Source texts of formatted documents.

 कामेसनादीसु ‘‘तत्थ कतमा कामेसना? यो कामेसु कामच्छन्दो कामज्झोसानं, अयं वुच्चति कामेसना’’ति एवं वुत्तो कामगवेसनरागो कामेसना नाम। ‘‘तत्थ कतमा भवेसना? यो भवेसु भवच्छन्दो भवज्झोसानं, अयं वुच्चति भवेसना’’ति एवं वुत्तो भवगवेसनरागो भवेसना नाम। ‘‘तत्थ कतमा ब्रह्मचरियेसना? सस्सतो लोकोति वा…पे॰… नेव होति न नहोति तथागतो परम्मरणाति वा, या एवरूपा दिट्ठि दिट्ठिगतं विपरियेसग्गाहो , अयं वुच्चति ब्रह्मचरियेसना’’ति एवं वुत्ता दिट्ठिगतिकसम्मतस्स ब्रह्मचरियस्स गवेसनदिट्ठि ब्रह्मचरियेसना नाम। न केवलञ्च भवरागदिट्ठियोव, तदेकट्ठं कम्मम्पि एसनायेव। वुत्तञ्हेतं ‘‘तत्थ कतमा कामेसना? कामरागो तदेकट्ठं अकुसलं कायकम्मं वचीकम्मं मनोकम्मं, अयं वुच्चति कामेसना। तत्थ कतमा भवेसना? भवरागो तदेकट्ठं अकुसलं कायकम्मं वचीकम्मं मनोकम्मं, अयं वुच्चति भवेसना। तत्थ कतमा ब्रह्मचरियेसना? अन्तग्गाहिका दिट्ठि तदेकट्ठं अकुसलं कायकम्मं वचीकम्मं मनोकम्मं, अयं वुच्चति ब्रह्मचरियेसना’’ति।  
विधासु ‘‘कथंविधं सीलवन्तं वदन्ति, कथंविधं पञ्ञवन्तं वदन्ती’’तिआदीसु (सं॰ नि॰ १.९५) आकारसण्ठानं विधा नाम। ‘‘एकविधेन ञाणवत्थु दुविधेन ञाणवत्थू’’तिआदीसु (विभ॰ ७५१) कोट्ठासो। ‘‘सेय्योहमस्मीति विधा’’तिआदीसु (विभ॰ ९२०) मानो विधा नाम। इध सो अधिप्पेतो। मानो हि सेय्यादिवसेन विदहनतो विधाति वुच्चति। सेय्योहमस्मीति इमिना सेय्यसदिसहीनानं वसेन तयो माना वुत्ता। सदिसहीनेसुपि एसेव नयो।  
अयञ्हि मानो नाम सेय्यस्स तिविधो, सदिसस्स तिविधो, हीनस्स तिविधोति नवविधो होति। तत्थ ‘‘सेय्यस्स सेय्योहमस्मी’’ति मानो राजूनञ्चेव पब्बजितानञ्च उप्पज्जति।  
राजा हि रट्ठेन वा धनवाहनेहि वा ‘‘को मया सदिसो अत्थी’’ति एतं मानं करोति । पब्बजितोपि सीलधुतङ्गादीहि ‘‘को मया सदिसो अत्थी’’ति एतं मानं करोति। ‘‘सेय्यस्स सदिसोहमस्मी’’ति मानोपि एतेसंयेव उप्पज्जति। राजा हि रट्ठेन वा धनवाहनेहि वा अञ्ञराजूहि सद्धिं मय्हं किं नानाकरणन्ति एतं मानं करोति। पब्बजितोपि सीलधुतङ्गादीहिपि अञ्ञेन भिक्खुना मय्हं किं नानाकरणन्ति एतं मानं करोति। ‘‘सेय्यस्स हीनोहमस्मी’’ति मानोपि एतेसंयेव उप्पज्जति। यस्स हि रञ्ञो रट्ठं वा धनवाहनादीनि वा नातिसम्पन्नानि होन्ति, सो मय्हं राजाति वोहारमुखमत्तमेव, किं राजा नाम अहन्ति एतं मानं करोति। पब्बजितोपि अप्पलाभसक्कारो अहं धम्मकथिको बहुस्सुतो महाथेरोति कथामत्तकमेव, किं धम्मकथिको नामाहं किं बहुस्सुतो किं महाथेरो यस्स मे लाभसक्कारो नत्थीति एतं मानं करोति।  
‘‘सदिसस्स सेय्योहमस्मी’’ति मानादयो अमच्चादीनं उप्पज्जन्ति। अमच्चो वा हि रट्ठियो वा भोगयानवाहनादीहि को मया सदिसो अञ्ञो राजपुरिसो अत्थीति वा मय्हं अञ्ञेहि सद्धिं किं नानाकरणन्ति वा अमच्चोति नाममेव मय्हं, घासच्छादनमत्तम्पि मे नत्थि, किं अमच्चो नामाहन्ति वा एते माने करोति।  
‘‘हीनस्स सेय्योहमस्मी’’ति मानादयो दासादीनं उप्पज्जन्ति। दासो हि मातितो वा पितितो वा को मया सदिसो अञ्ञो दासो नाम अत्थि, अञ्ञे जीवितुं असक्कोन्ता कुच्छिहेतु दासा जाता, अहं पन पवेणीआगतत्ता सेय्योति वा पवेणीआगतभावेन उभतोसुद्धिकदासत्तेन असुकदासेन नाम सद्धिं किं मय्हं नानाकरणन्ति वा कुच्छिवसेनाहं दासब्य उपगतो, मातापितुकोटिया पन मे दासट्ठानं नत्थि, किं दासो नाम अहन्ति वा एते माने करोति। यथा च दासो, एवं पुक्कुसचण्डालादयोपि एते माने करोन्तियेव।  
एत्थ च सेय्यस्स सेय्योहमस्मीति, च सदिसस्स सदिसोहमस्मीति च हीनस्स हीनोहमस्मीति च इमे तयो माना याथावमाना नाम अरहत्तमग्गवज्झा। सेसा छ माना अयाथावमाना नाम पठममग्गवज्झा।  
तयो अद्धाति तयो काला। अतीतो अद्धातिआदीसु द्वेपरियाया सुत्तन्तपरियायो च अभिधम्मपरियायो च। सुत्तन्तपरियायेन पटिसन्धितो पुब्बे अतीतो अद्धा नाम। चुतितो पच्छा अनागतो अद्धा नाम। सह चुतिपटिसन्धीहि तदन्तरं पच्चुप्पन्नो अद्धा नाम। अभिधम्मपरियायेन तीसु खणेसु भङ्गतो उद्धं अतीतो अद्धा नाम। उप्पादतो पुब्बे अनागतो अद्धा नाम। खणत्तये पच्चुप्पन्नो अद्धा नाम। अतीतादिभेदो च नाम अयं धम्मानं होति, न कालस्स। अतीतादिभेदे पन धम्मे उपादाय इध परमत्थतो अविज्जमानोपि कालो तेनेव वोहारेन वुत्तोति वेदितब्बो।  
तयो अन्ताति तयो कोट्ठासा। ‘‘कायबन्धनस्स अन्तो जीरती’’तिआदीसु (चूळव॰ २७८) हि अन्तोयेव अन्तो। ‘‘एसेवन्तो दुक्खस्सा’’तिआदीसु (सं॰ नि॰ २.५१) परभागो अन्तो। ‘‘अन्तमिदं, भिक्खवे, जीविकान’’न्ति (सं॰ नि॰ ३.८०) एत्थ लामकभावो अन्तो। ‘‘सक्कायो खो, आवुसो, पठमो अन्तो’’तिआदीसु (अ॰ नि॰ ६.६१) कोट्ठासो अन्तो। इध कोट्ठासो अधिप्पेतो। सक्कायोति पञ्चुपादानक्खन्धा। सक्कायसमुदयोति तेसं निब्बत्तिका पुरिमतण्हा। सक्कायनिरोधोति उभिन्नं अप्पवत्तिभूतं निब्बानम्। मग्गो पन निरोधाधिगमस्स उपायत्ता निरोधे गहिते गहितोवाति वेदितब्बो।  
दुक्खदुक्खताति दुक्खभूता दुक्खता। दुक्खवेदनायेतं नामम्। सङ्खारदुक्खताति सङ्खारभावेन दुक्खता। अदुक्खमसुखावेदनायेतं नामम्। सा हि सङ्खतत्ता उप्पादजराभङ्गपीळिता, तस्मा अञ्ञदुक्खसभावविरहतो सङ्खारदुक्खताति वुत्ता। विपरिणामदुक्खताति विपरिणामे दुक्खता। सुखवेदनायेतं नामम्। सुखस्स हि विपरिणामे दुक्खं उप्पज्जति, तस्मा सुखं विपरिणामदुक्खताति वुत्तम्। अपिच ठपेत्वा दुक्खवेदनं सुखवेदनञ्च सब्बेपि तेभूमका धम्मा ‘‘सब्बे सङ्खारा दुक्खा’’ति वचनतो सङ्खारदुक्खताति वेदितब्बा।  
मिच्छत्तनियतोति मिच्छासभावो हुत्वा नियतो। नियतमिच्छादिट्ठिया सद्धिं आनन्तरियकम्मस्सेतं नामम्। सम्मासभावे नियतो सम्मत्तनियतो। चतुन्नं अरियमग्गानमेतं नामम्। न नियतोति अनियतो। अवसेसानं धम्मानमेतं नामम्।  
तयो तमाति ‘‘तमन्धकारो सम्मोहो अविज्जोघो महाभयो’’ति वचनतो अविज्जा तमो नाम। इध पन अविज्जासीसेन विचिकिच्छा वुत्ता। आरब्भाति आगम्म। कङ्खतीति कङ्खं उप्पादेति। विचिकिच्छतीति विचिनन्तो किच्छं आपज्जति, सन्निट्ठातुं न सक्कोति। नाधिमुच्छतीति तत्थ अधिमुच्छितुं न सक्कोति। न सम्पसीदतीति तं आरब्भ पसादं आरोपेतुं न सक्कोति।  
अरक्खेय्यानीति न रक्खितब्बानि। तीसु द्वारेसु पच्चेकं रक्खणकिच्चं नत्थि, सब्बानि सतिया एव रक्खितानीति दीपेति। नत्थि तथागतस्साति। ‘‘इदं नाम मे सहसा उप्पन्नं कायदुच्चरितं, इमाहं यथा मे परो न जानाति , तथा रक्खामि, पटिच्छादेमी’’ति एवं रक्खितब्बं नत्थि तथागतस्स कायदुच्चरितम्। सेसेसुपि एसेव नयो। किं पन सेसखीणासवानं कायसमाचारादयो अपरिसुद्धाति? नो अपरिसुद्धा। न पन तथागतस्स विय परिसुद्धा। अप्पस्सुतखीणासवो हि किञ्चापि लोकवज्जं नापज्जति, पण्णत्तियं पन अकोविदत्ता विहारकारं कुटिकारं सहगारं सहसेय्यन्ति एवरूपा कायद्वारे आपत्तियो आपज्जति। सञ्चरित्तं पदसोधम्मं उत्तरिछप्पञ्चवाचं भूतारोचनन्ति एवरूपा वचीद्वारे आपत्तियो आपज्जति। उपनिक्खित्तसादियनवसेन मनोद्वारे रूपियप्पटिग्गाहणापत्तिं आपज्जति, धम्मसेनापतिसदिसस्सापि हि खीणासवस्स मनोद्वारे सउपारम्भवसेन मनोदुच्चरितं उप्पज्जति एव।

What the exercise asks. Give back exactly the lines above starting at the line where "एते माने करोन्तियेव।" appears and ending at the line where "तयो अन्ताति तयो" appears, both included, with no other lines.

Reply.
‘‘हीनस्स सेय्योहमस्मी’’ति मानादयो दासादीनं उप्पज्जन्ति। दासो हि मातितो वा पितितो वा को मया सदिसो अञ्ञो दासो नाम अत्थि, अञ्ञे जीवितुं असक्कोन्ता कुच्छिहेतु दासा जाता, अहं पन पवेणीआगतत्ता सेय्योति वा पवेणीआगतभावेन उभतोसुद्धिकदासत्तेन असुकदासेन नाम सद्धिं किं मय्हं नानाकरणन्ति वा कुच्छिवसेनाहं दासब्य उपगतो, मातापितुकोटिया पन मे दासट्ठानं नत्थि, किं दासो नाम अहन्ति वा एते माने करोति। यथा च दासो, एवं पुक्कुसचण्डालादयोपि एते माने करोन्तियेव।  
एत्थ च सेय्यस्स सेय्योहमस्मीति, च सदिसस्स सदिसोहमस्मीति च हीनस्स हीनोहमस्मीति च इमे तयो माना याथावमाना नाम अरहत्तमग्गवज्झा। सेसा छ माना अयाथावमाना नाम पठममग्गवज्झा।  
तयो अद्धाति तयो काला। अतीतो अद्धातिआदीसु द्वेपरियाया सुत्तन्तपरियायो च अभिधम्मपरियायो च। सुत्तन्तपरियायेन पटिसन्धितो पुब्बे अतीतो अद्धा नाम। चुतितो पच्छा अनागतो अद्धा नाम। सह चुतिपटिसन्धीहि तदन्तरं पच्चुप्पन्नो अद्धा नाम। अभिधम्मपरियायेन तीसु खणेसु भङ्गतो उद्धं अतीतो अद्धा नाम। उप्पादतो पुब्बे अनागतो अद्धा नाम। खणत्तये पच्चुप्पन्नो अद्धा नाम। अतीतादिभेदो च नाम अयं धम्मानं होति, न कालस्स। अतीतादिभेदे पन धम्मे उपादाय इध परमत्थतो अविज्जमानोपि कालो तेनेव वोहारेन वुत्तोति वेदितब्बो।  
तयो अन्ताति तयो कोट्ठासा। ‘‘कायबन्धनस्स अन्तो जीरती’’तिआदीसु (चूळव॰ २७८) हि अन्तोयेव अन्तो। ‘‘एसेवन्तो दुक्खस्सा’’तिआदीसु (सं॰ नि॰ २.५१) परभागो अन्तो। ‘‘अन्तमिदं, भिक्खवे, जीविकान’’न्ति (सं॰ नि॰ ३.८०) एत्थ लामकभावो अन्तो। ‘‘सक्कायो खो, आवुसो, पठमो अन्तो’’तिआदीसु (अ॰ नि॰ ६.६१) कोट्ठासो अन्तो। इध कोट्ठासो अधिप्पेतो। सक्कायोति पञ्चुपादानक्खन्धा। सक्कायसमुदयोति तेसं निब्बत्तिका पुरिमतण्हा। सक्कायनिरोधोति उभिन्नं अप्पवत्तिभूतं निब्बानम्। मग्गो पन निरोधाधिगमस्स उपायत्ता निरोधे गहिते गहितोवाति वेदितब्बो।  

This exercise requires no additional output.